YOUR TASK
Locate each line with the string "site" in the listing below and copy it.

——

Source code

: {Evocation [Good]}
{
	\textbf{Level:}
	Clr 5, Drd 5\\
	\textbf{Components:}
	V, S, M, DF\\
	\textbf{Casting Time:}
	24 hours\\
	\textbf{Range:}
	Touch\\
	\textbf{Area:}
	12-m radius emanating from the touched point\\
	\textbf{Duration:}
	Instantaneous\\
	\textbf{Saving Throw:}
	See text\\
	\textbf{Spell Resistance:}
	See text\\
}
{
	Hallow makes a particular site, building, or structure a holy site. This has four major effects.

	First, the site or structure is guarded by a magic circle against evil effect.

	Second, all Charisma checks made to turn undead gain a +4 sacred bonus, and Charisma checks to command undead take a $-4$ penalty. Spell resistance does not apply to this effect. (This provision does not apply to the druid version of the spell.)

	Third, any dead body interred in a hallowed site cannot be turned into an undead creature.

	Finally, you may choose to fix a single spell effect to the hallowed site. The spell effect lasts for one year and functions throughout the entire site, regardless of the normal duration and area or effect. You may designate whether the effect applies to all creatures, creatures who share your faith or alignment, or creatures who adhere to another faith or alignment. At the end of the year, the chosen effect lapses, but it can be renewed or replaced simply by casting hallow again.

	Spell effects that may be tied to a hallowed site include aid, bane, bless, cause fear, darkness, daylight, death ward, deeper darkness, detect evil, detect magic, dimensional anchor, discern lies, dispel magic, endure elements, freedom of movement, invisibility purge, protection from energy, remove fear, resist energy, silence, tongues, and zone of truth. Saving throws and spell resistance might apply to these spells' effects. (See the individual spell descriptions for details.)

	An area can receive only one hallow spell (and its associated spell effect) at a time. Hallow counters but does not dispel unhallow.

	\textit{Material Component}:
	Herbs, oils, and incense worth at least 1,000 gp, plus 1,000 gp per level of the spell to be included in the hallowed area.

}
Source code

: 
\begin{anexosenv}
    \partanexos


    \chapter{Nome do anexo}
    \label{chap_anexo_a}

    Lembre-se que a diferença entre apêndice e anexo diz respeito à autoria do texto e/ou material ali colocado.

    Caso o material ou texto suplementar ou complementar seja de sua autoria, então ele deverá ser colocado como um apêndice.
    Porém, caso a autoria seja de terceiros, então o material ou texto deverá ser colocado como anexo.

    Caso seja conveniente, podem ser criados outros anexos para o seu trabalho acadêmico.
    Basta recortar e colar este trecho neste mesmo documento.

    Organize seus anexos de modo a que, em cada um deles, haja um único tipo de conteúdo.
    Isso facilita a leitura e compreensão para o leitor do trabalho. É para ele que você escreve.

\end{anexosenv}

——

ANSWER FOR THIS EXERCISE
	Hallow makes a particular site, building, or structure a holy site. This has four major effects.
	First, the site or structure is guarded by a magic circle against evil effect.
	Third, any dead body interred in a hallowed site cannot be turned into an undead creature.
	Finally, you may choose to fix a single spell effect to the hallowed site. The spell effect lasts for one year and functions throughout the entire site, regardless of the normal duration and area or effect. You may designate whether the effect applies to all creatures, creatures who share your faith or alignment, or creatures who adhere to another faith or alignment. At the end of the year, the chosen effect lapses, but it can be renewed or replaced simply by casting hallow again.
	Spell effects that may be tied to a hallowed site include aid, bane, bless, cause fear, darkness, daylight, death ward, deeper darkness, detect evil, detect magic, dimensional anchor, discern lies, dispel magic, endure elements, freedom of movement, invisibility purge, protection from energy, remove fear, resist energy, silence, tongues, and zone of truth. Saving throws and spell resistance might apply to these spells' effects. (See the individual spell descriptions for details.)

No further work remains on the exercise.